During the session, “Getting a Perspective: Patient, Caregiver and Health Care Professional,” Martin and Karma will candidly discuss their day-to-day challenges, frustrations and shared hopes that have helped foster for them an improved quality of life. Martin’s neuro-oncologist, Jay-Jiguang Zhu, MD, PHD, University of Texas Health Science Center in Houston (UTHealth) and Memorial Hermann Hospital at Texas Medical Center, will join the discussion. Dr. Zhu will offer tips and techniques on how GBM patients and caregivers fighting against GBM can become more empowered through greater understanding of their diagnosis, treatment options and symptom management. He will also address effective communication with physicians and care teams and how to can discuss quality of life issues.
“Together these skills, knowledge and experiences will help patients and caregivers become educated and informed patients and caregivers and put GBM patients in the ‘driver’s seat’ alongside their treating physicians and care teams,” said Dr. Zhu. “With that mindset, patients will feel a sense of control and will have better quality of life and better control of the disease even with the same therapies received.”

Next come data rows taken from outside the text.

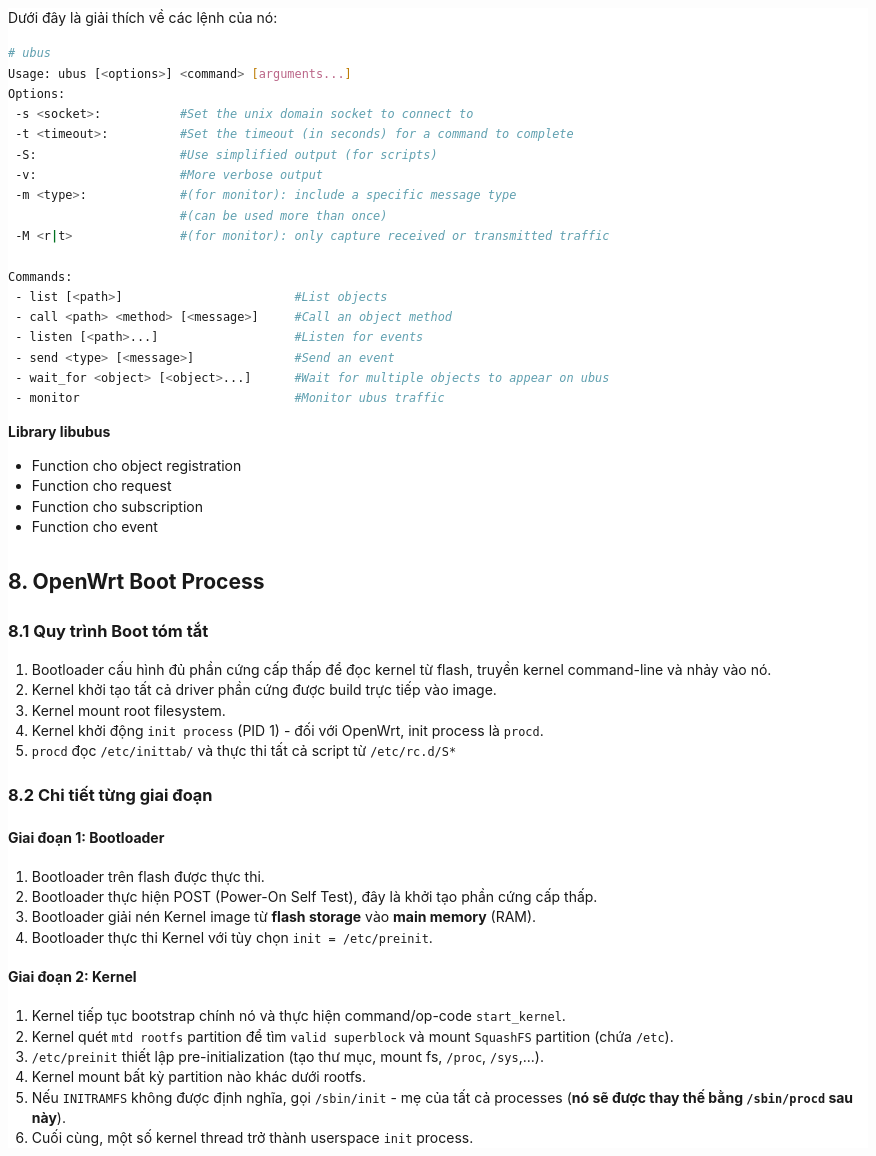 Dưới đây là giải thích về các lệnh của nó:

```bash
# ubus
Usage: ubus [<options>] <command> [arguments...]
Options:
 -s <socket>:           #Set the unix domain socket to connect to
 -t <timeout>:          #Set the timeout (in seconds) for a command to complete
 -S:                    #Use simplified output (for scripts)
 -v:                    #More verbose output
 -m <type>:             #(for monitor): include a specific message type
                        #(can be used more than once)
 -M <r|t>               #(for monitor): only capture received or transmitted traffic

Commands:
 - list [<path>]                        #List objects
 - call <path> <method> [<message>]     #Call an object method
 - listen [<path>...]                   #Listen for events
 - send <type> [<message>]              #Send an event
 - wait_for <object> [<object>...]      #Wait for multiple objects to appear on ubus
 - monitor                              #Monitor ubus traffic

 ```

**Library libubus**
- Function cho object registration
- Function cho request
- Function cho subscription
- Function cho event

## 8. OpenWrt Boot Process
### 8.1 Quy trình Boot tóm tắt

1. Bootloader cấu hình đủ phần cứng cấp thấp để đọc kernel từ flash, truyền kernel command-line và nhảy vào nó.
2. Kernel khởi tạo tất cả driver phần cứng được build trực tiếp vào image.
3. Kernel mount root filesystem.
4. Kernel khởi động `init process` (PID 1) - đối với OpenWrt, init process là `procd`.
5. `procd` đọc `/etc/inittab/` và thực thi tất cả script từ `/etc/rc.d/S*`

### 8.2 Chi tiết từng giai đoạn

#### Giai đoạn 1: Bootloader

1. Bootloader trên flash được thực thi.
2. Bootloader thực hiện POST (Power-On Self Test), đây là khởi tạo phần cứng cấp thấp.
3. Bootloader giải nén Kernel image từ **flash storage** vào **main memory** (RAM).
4. Bootloader thực thi Kernel với tùy chọn `init = /etc/preinit`.

#### Giai đoạn 2: Kernel

1. Kernel tiếp tục bootstrap chính nó và thực hiện command/op-code `start_kernel`.
2. Kernel quét `mtd rootfs` partition để tìm `valid superblock` và mount `SquashFS` partition (chứa `/etc`).
3. `/etc/preinit` thiết lập pre-initialization (tạo thư mục, mount fs, `/proc`, `/sys`,...).
4. Kernel mount bất kỳ partition nào khác dưới rootfs.
5. Nếu `INITRAMFS` không được định nghĩa, gọi `/sbin/init` - mẹ của tất cả processes (**nó sẽ được thay thế bằng `/sbin/procd` sau này**).
6. Cuối cùng, một số kernel thread trở thành userspace `init` process.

The session will be followed by a video produced by conference sponsor AbbVie in collaboration with the ABTA for Brain Tumor Awareness Month this past May that features an inspiring portrayal of one couple’s GBM journey.

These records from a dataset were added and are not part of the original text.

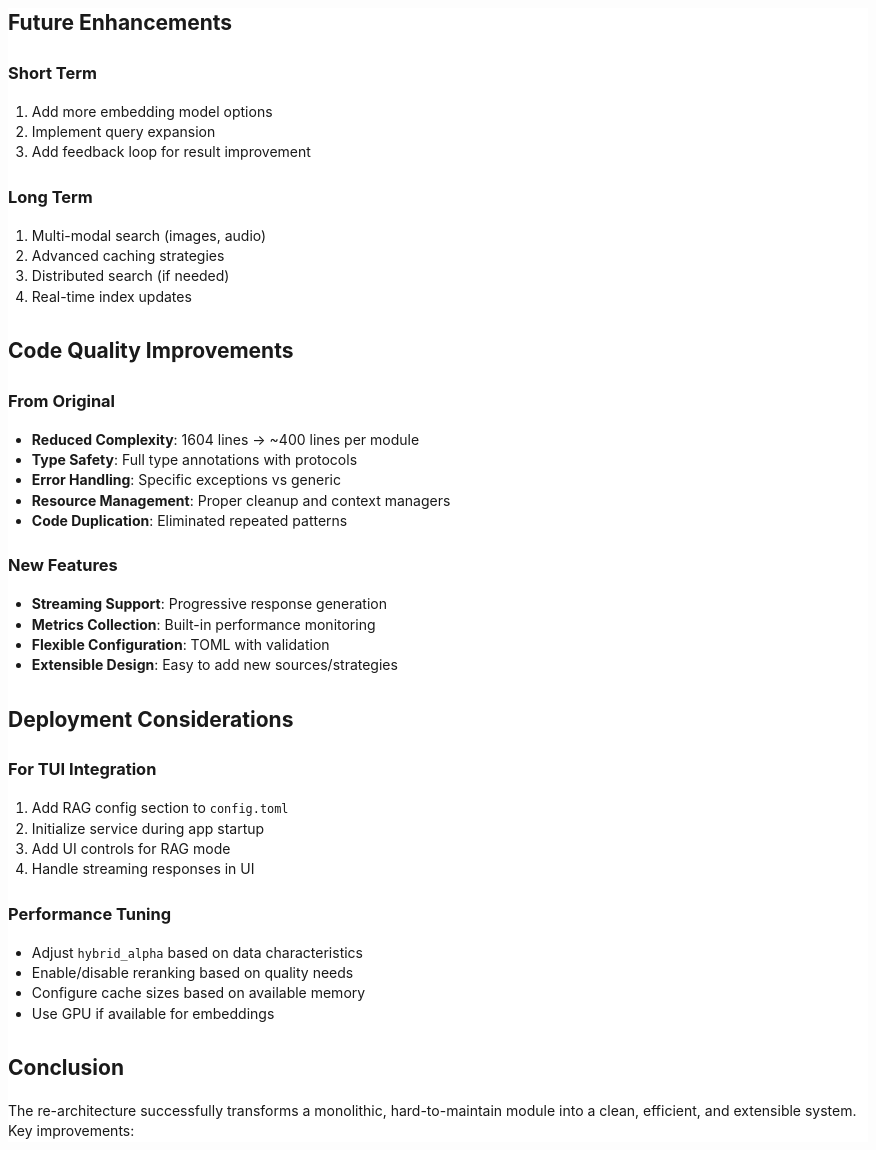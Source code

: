 ## Future Enhancements

### Short Term
1. Add more embedding model options
2. Implement query expansion
3. Add feedback loop for result improvement

### Long Term
1. Multi-modal search (images, audio)
2. Advanced caching strategies
3. Distributed search (if needed)
4. Real-time index updates

## Code Quality Improvements

### From Original
- **Reduced Complexity**: 1604 lines → ~400 lines per module
- **Type Safety**: Full type annotations with protocols
- **Error Handling**: Specific exceptions vs generic
- **Resource Management**: Proper cleanup and context managers
- **Code Duplication**: Eliminated repeated patterns

### New Features
- **Streaming Support**: Progressive response generation
- **Metrics Collection**: Built-in performance monitoring
- **Flexible Configuration**: TOML with validation
- **Extensible Design**: Easy to add new sources/strategies

## Deployment Considerations

### For TUI Integration
1. Add RAG config section to `config.toml`
2. Initialize service during app startup
3. Add UI controls for RAG mode
4. Handle streaming responses in UI

### Performance Tuning
- Adjust `hybrid_alpha` based on data characteristics
- Enable/disable reranking based on quality needs
- Configure cache sizes based on available memory
- Use GPU if available for embeddings

## Conclusion

The re-architecture successfully transforms a monolithic, hard-to-maintain module into a clean, efficient, and extensible system. Key improvements:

In addition to the discussion about improving quality of life while living with and caring for someone with a brain tumor, the conference will feature sessions on diet, nutrition and exercise, seizure and fatigue management, clinical trials, and how advances in technology and treatment options are redefining brain tumor survivorship.
The ABTA National Patient & Family Conference, Redefining Survivorship through Science, Technology and Clinical Innovation is being held at the Westin O’Hare in Rosemont, Ill., August 4-5. Advance registration is encouraged; walk-in registration will be based upon space availability.

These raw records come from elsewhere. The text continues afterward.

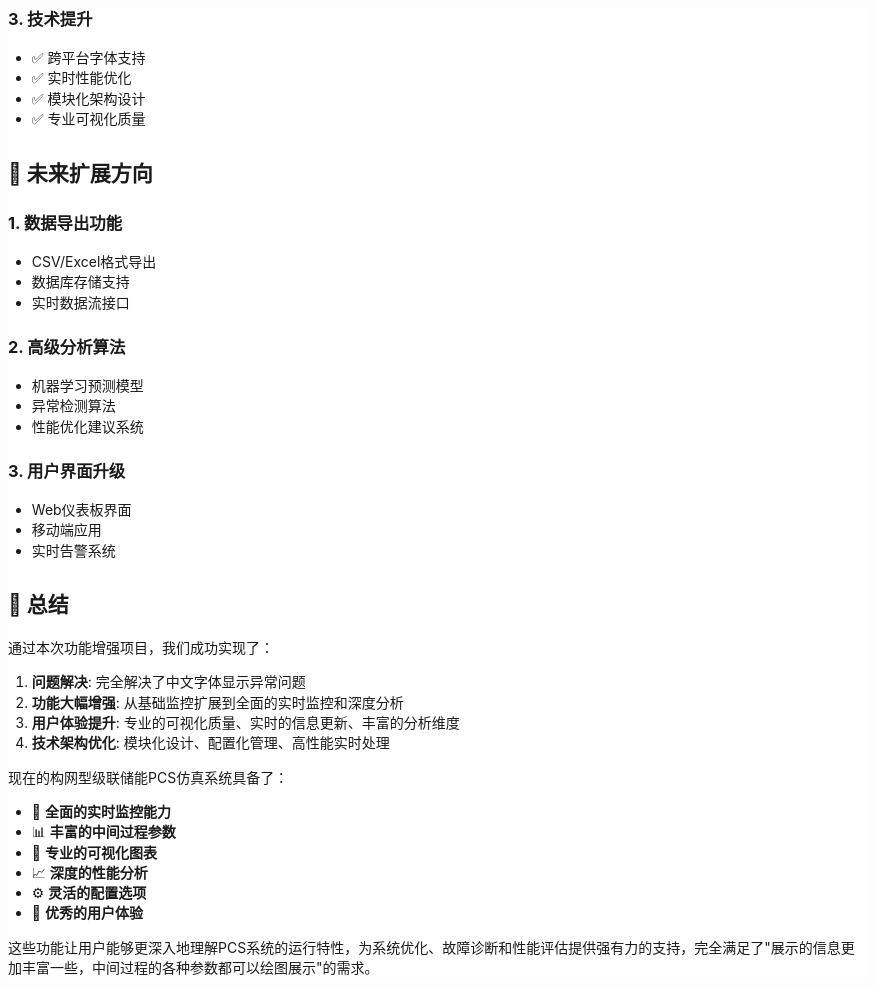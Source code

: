 ### 3. 技术提升
- ✅ 跨平台字体支持
- ✅ 实时性能优化
- ✅ 模块化架构设计
- ✅ 专业可视化质量

## 🔮 未来扩展方向

### 1. 数据导出功能
- CSV/Excel格式导出
- 数据库存储支持
- 实时数据流接口

### 2. 高级分析算法
- 机器学习预测模型
- 异常检测算法
- 性能优化建议系统

### 3. 用户界面升级
- Web仪表板界面
- 移动端应用
- 实时告警系统

## 📝 总结

通过本次功能增强项目，我们成功实现了：

1. **问题解决**: 完全解决了中文字体显示异常问题
2. **功能大幅增强**: 从基础监控扩展到全面的实时监控和深度分析
3. **用户体验提升**: 专业的可视化质量、实时的信息更新、丰富的分析维度
4. **技术架构优化**: 模块化设计、配置化管理、高性能实时处理

现在的构网型级联储能PCS仿真系统具备了：
- 🎯 **全面的实时监控能力**
- 📊 **丰富的中间过程参数**
- 🎨 **专业的可视化图表**
- 📈 **深度的性能分析**
- ⚙️ **灵活的配置选项**
- 🚀 **优秀的用户体验**

这些功能让用户能够更深入地理解PCS系统的运行特性，为系统优化、故障诊断和性能评估提供强有力的支持，完全满足了"展示的信息更加丰富一些，中间过程的各种参数都可以绘图展示"的需求。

To view the conference program and register, visit www.braintumorconference.org, or call 800-886-ABTA (2282) or email firstname.lastname@example.org.
ABOUT THE AMERICAN BRAIN TUMOR ASSOCIATION
Founded in 1973, the American Brain Tumor Association was the first national patient advocacy organization committed to funding brain tumor research and providing education and information for people of all tumor types and all ages. For more information, visit www.abta.org or call 800-886-ABTA (2282).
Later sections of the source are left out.